During his high-profile Senate hearing on Tuesday, Sen. Elizabeth Warren (D-Mass.) shared current facts about the coronavirus outbreak in the United States over the last 16 weeks. She asked Fauci for his honest opinion on whether or not the U.S. has the virus “contained.”
“Right now, it depends on what you mean by containment. If you think that we have it completely under control, we don’t,” Fauci admitted.
He continued, “If you look at the dynamics of the outbreak, and we have seen a diminution of hospitalizations and infections in some places such as in New York City — which is plateauing starting to come done — and New Orleans.”
Fauci went on to reveal that while there have been slight declines in some areas, there are other areas of the country facing spikes in coronavirus cases.
“But, in other parts of the country, we are seeing spikes. So when you look at the dynamics of new cases, even though some are coming down, the curve looks flat with some slight coming down. So, I think we’re going in the right direction but the right direction does not mean we have by any means total control of this outbreak.”
See Warren and Fauci’s exchange below:
Dr. Fauci said the US does not have “total control” of the coronavirus pandemic yet.— CNN (@CNN) May 12, 2020
“If you think that we have it completely under control, we don’t,” he told Sen. Elizabeth Warren in the Senate hearing on the White House’s response to the crisis. https://t.co/CaSFWqJw97 pic.twitter.com/3SZ91Wwbqg
Warren went on to express concern about the current statistics, noting that the U.S. is continuing to set unprecedented public health records. As it stands, the country is currently averaging approximately 25,000 new cases and an estimated 2,000 deaths each day, as Warren notes.
The Democratic senator asked Fauci about the hypothetical outcome the U.S. could be facing without the continuation of proper mitigation efforts — continued social distancing, adequate testing, and contact tracing.
“If we don’t do better on testing, on contact tracing and on social distancing, will deaths from coronavirus necessarily increase?” Warren asked.
Fauci warned that the will definitely be the “deleterious consequence” of higher infection rates and more deaths if adequate response efforts are not in place.
“Of course. If you do not do an adequate response, we will have the deleterious consequence of more infections and more deaths.
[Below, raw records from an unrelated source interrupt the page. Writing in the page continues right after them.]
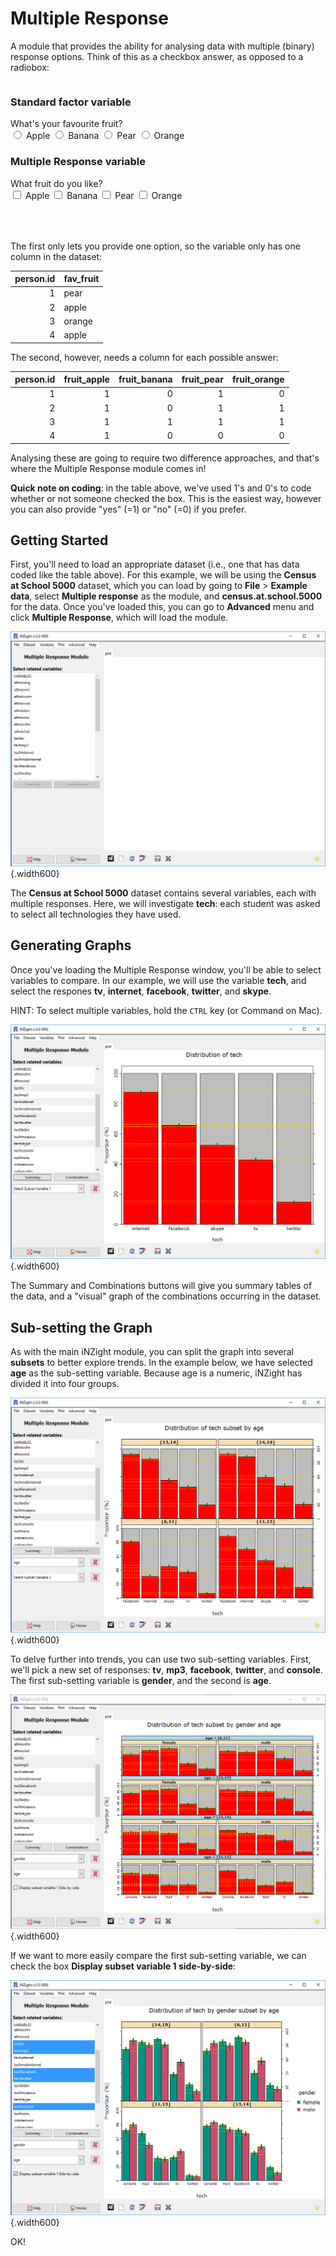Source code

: # Multiple Response

A module that provides the ability for analysing data with multiple (binary) response options. Think of this as a checkbox answer, as opposed to a radiobox:

<div style="max-width: 800px; margin: 0 auto">

<div style="display:block; max-width: 400px; float: left; margin-right: 80px">
<h3>Standard factor variable</h3>
  <form>
    What's your favourite fruit?
    <div class="opt-group">
      <input type="radio" name="radio" value="apple"> Apple
      <input type="radio" name="radio" value="banana"> Banana
      <input type="radio" name="radio" value="pear"> Pear
      <input type="radio" name="radio" value="orange"> Orange
    </div>
  </form>
</div>

<div style="display:block; max-width: 400px; float:left">
  <h3>Multiple Response variable</h3>
  <form>
    What fruit do you like?
    <div class="opt-group">
      <input type="checkbox" name="radio" value="apple"> Apple
      <input type="checkbox" name="radio" value="banana"> Banana
      <input type="checkbox" name="radio" value="pear"> Pear
      <input type="checkbox" name="radio" value="orange"> Orange
    </div>
  </form>
</div>

</div>

<div style="clear:both; height: 50px"></div>

The first only lets you provide one option, so the variable only has one column in the dataset:

| person.id | fav_fruit |
| ---------:| --------- |
| 1         | pear      |
| 2         | apple     |
| 3         | orange    |
| 4         | apple     |

The second, however, needs a column for each possible answer:

| person.id | fruit_apple | fruit_banana | fruit_pear | fruit_orange |
| ---------:| -----------:| ------------:| ----------:| ------------:|
| 1         | 1           | 0            | 1          | 0            |
| 2         | 1           | 0            | 1          | 1            |
| 3         | 1           | 1            | 1          | 1            |
| 4         | 1           | 0            | 0          | 0            |

Analysing these are going to require two difference approaches, and that's where the Multiple Response module comes in!

__Quick note on coding__: in the table above, we've used 1's and 0's to code whether or not someone checked the box. This is the easiest way, however you can also provide "yes" (=1) or "no" (=0) if you prefer.



## Getting Started

First, you'll need to load an appropriate dataset (i.e., one that has data coded like the table above).
For this example, we will be using the __Census at School 5000__ dataset, which you can load by going to __File__ > __Example data__, select __Multiple response__ as the module, and __census.at.school.5000__ for the data.
Once you've loaded this, you can go to __Advanced__ menu and click __Multiple Response__, which will load the module.

![Multiple response module](../../img/user_guides/advanced/multipleresponse/1_multipleresponse_home.png) {.width600}


The __Census at School 5000__ dataset contains several variables, each with multiple responses.
Here, we will investigate __tech__: each student was asked to select all technologies they have used.


## Generating Graphs

Once you've loading the Multiple Response window, you'll be able to select variables to compare.
In our example, we will use the variable __tech__, and select the respones __tv__, __internet__, __facebook__, __twitter__, and __skype__.

<div class="note">HINT: To select multiple variables, hold the <code>CTRL</code> key (or Command on Mac).</div>

![Multiple response plot](../../img/user_guides/advanced/multipleresponse/2_multipleresponse_plot.png) {.width600}

The Summary and Combinations buttons will give you summary tables of the data, and a "visual" graph of the combinations occurring in the dataset.


## Sub-setting the Graph

As with the main iNZight module, you can split the graph into several __subsets__ to better explore trends.
In the example below, we have selected __age__ as the sub-setting variable. Because age is a numeric, iNZight has divided it into four groups.

![Multiple response subsetting](../../img/user_guides/advanced/multipleresponse/3_multipleresponse_subset.png) {.width600}



To delve further into trends, you can use two sub-setting variables.
First, we'll pick a new set of responses: __tv__, __mp3__, __facebook__, __twitter__, and __console__.
The first sub-setting variable is __gender__, and the second is __age__.

![Multiple response subsetting two variables](../../img/user_guides/advanced/multipleresponse/4_multipleresponse_subset2.png) {.width600}

If we want to more easily compare the first sub-setting variable, we can check the box __Display subset variable 1 side-by-side__:

![Multiple response subsetting two variables side by side](../../img/user_guides/advanced/multipleresponse/5_multipleresponse_subset_sidebyside.png) {.width600}

OK!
That’s the reason why you quoted me, senator, quite correctly, everything you said. And I will stand by that. If we do not respond in an adequate way when the fall comes, given that it is without a doubt that there will be infections that will be in the community, that we run the risk of having a resurgence. I would hope by that point in time in the fall we have more than enough to respond adequately. But if we don’t, there will be problems.”
While the president and multiple members of his administration have repeatedly declared that the U.S. coronavirus outbreak is under control and testing capacity far exceeds the efforts of other countries.
During the hearing, Fauci warned that states face a risk of triggering an outbreak if they do not follow the coronavirus guidelines for safe reopening.